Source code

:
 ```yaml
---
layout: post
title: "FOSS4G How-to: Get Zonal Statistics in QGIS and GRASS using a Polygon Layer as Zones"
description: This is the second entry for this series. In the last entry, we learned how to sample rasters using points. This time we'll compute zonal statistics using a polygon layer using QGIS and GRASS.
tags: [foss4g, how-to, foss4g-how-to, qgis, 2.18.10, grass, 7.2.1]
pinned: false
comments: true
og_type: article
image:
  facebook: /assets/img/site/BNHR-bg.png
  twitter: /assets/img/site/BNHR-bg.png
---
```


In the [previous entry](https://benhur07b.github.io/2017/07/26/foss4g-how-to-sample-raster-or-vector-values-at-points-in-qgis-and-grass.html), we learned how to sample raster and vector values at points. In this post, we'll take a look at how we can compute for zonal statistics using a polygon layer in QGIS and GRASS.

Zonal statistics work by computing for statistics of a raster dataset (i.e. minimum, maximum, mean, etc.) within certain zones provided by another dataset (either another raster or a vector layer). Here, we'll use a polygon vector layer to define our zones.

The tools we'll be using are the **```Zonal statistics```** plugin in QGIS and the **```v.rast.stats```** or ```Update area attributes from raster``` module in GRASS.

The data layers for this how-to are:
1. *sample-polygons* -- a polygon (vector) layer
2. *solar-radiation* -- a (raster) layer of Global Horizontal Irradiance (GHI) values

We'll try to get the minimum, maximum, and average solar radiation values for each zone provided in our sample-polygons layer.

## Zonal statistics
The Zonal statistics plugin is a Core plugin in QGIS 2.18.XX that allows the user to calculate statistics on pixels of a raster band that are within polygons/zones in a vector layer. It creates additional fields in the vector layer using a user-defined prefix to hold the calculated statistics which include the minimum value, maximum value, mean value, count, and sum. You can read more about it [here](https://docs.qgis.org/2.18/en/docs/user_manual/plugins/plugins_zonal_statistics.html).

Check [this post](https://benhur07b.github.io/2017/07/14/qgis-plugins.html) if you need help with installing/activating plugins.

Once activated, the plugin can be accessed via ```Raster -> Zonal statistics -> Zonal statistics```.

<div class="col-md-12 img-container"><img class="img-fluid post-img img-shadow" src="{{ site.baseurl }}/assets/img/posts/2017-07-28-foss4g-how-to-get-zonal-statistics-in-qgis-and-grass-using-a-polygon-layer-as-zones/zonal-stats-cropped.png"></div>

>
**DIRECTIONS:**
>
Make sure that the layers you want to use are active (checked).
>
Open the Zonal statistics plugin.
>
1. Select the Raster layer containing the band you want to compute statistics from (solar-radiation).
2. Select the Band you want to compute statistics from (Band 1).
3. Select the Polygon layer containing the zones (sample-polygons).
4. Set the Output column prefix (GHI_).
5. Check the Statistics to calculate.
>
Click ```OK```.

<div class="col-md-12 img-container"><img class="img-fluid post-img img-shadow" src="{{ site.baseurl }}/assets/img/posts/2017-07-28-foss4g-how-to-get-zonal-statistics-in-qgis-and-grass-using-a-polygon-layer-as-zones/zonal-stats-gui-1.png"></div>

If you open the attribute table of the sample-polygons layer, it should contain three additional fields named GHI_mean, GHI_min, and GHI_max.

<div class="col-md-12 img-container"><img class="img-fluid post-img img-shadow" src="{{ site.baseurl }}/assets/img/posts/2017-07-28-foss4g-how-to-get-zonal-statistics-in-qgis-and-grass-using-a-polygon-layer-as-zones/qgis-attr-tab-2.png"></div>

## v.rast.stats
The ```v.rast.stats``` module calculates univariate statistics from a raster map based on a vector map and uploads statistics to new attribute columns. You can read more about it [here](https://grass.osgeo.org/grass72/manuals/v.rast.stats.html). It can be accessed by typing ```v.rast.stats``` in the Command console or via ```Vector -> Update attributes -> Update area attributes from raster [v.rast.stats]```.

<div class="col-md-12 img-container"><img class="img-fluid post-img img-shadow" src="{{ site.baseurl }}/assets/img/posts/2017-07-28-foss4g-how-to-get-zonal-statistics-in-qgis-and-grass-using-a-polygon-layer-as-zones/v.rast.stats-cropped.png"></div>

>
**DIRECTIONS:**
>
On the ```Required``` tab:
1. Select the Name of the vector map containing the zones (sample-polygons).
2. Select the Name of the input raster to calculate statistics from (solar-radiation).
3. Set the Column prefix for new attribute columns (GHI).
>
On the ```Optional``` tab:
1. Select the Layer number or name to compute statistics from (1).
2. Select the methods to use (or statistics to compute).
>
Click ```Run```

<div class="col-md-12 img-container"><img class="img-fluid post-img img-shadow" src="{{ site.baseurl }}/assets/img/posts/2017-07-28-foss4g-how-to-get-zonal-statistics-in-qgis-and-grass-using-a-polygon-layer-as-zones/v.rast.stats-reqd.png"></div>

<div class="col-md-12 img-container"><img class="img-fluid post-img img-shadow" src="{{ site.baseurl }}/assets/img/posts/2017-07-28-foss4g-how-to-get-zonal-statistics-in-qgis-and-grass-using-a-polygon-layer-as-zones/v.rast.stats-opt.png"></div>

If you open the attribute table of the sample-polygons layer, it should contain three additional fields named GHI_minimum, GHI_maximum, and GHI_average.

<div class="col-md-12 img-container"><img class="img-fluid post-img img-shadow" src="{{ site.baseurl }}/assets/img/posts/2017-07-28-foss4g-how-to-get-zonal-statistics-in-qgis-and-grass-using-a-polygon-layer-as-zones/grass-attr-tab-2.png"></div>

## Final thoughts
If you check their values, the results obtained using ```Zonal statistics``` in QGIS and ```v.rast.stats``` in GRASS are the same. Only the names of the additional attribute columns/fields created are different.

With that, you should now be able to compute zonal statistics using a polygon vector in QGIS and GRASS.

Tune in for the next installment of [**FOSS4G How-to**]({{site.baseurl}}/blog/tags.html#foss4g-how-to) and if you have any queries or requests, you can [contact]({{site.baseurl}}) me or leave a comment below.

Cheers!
*****
* Exercise aim: Look over the records. Copy the lines that include the word "layers".

* Task solution:
The data layers for this how-to are:
Make sure that the layers you want to use are active (checked).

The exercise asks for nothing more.